Now that I look at it, it's really not that bad of a circuit to build at all and it has a a lot of the features that you'd want in a good bench supply.

http://electronics-diy.presstoday.net/2011/07/bench-power-supply-circuit.html



Tell me what you think!

Seems like a winner to me.

george graves:
subscribed

HLA-27b:
no criticism but some questions

first of all I wonder what software was used for the schematic. Magazines used to be full with these and sure they look nice.
second..As far as I get it the R17 is the current sense resistor, but what does the R15 do then?
and lastly..the voltage reference for the entire circuit is the LM7815 but it also carries all the current. Is this a good topology?
 

FenderBender:

--- Quote from: Electronics DIY  on April 23, 2012, 09:01:30 pm ---R15 ensures that capacitive loads with low effective resistance do not make the control loop unstable.

--- End quote ---

Whatever that means...

And.


--- Quote from: Electronics DIY  on April 23, 2012, 09:01:30 pm ---Frequently in simple designs the amplifier is not powered from a regulated supply, which can lead to an unstable current regulation loop. This circuit avoids the difficulty by using a low-cost fixed voltage regulator to supply the feedback circuit with a stable voltage. This arrangement greatly simplifies current measurement and regulation.

--- End quote ---

So I guess there is some purpose though it would probably work okay without it. This designer does seem to understand electronics so I won't doubt him too much.

free_electron:

--- Quote from: HAL-42b on April 23, 2012, 08:47:48 pm ---no criticism but some questions

first of all I wonder what software was used for the schematic.
--- End quote ---

looks like an elektor symbol sceme. they used McCad for a long time + ultiboard to do PCb. they switched to Altium in 2004 and recreated that style library in Altium as well. i know there's eople that have done this for eagle as well.

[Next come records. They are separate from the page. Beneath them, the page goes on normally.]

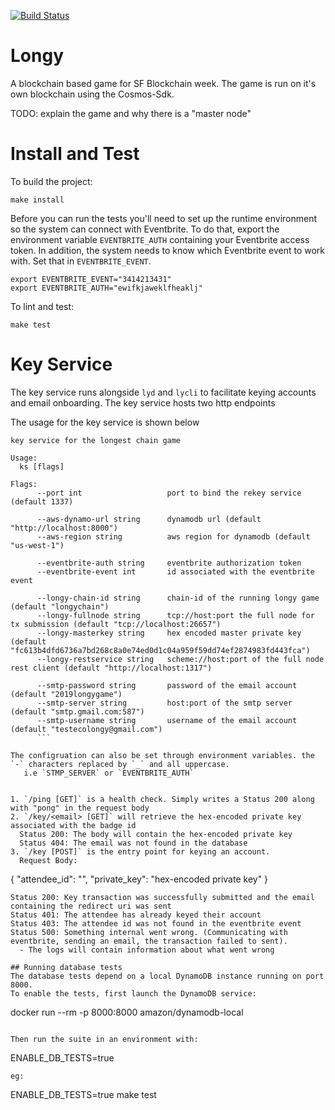 [![Build Status](https://travis-ci.com/eco/longy.svg?token=QuNAGfYo3kcpqd58kfZs&branch=master)](https://travis-ci.com/eco/longy)

# Longy
A blockchain based game for SF Blockchain week. The game is run on it's own blockchain using the Cosmos-Sdk.

TODO: explain the game and why there is a "master node"

# Install and Test
To build the project:
```
make install
```

Before you can run the tests you'll need to set up the runtime environment so
the system can connect with Eventbrite. To do that, export the environment
variable `EVENTBRITE_AUTH` containing your Eventbrite access token. In addition,
the system needs to know which Eventbrite event to work with. Set that in
`EVENTBRITE_EVENT`.

```
export EVENTBRITE_EVENT="3414213431"
export EVENTBRITE_AUTH="ewifkjaweklfheaklj"
```

To lint and test:
```
make test
```

# Key Service
The key service runs alongside `lyd` and `lycli` to facilitate keying accounts and email onboarding. The key service hosts
two http endpoints

The usage for the key service is shown below
```
key service for the longest chain game

Usage:
  ks [flags]

Flags:
      --port int                   port to bind the rekey service (default 1337)

      --aws-dynamo-url string      dynamodb url (default "http://localhost:8000")
      --aws-region string          aws region for dynamodb (default "us-west-1")

      --eventbrite-auth string     eventbrite authorization token
      --eventbrite-event int       id associated with the eventbrite event

      --longy-chain-id string      chain-id of the running longy game (default "longychain")
      --longy-fullnode string      tcp://host:port the full node for tx submission (default "tcp://localhost:26657")
      --longy-masterkey string     hex encoded master private key (default "fc613b4dfd6736a7bd268c8a0e74ed0d1c04a959f59dd74ef2874983fd443fca")
      --longy-restservice string   scheme://host:port of the full node rest client (default "http://localhost:1317")

      --smtp-password string       password of the email account (default "2019longygame")
      --smtp-server string         host:port of the smtp server (default "smtp.gmail.com:587")
      --smtp-username string       username of the email account (default "testecolongy@gmail.com")
      ```

The configruation can also be set through environment variables. the `-` characters replaced by `_` and all uppercase.  
   i.e `STMP_SERVER` or `EVENTBRITE_AUTH`


1. `/ping [GET]` is a health check. Simply writes a Status 200 along with "pong" in the request body  
2. `/key/<email> [GET]` will retrieve the hex-encoded private key associated with the badge id  
  Status 200: The body will contain the hex-encoded private key
  Status 404: The email was not found in the database  
3. `/key [POST]` is the entry point for keying an account.  
  Request Body:  
  ```
  {
    "attendee_id": "<id>",
    "private_key": "hex-encoded private key"
  }
  ```  
  Status 200: Key transaction was successfully submitted and the email containing the redirect uri was sent
  Status 401: The attendee has already keyed their account
  Status 403: The attendee id was not found in the eventbrite event
  Status 500: Something internal went wrong. (Communicating with eventbrite, sending an email, the transaction failed to sent).  
    - The logs will contain information about what went wrong

## Running database tests
The database tests depend on a local DynamoDB instance running on port 8000.
To enable the tests, first launch the DynamoDB service:
```
docker run --rm -p 8000:8000 amazon/dynamodb-local
```

Then run the suite in an environment with:
```
ENABLE_DB_TESTS=true
```
eg:
```
ENABLE_DB_TESTS=true
make test
```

as for the design ... what a hairball..
the reason this thing has a tendency to oscillate is that he is using an n-mos as a top side driver.
Give more output voltage -> Vgs diminishes until the opamp can catch up thus the mos conducts less, opamp overshoots
in other words : the opamp and the mosfet are fighting each other constantly in the regulation loop.

how does he fight it ? by adding AC feedback to dampen the opamp.